(Collected data)

***

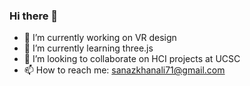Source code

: ### Hi there 👋
- 🔭 I’m currently working on VR design
- 🌱 I’m currently learning three.js
- 👯 I’m looking to collaborate on HCI projects at UCSC
- 📫 How to reach me: sanazkhanali71@gmail.com
<!--
**sun1771/sun1771** is a ✨ _special_ ✨ repository because its `README.md` (this file) appears on your GitHub profile.

Here are some ideas to get you started:

- 🔭 I’m currently working on ...
- 🌱 I’m currently learning ...
- 👯 I’m looking to collaborate on ...
- 🤔 I’m looking for help with ...
- 💬 Ask me about ...
- 📫 How to reach me: ...
- 😄 Pronouns: ...
- ⚡ Fun fact: ...
-->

***

Each of the lines from the one that contains "- 🔭 I’m currently working on ..." through the last line of the data needs to be repeated exactly, with no others.

■ Answer for the task:
- 🔭 I’m currently working on ...
- 🌱 I’m currently learning ...
- 👯 I’m looking to collaborate on ...
- 🤔 I’m looking for help with ...
- 💬 Ask me about ...
- 📫 How to reach me: ...
- 😄 Pronouns: ...
- ⚡ Fun fact: ...
-->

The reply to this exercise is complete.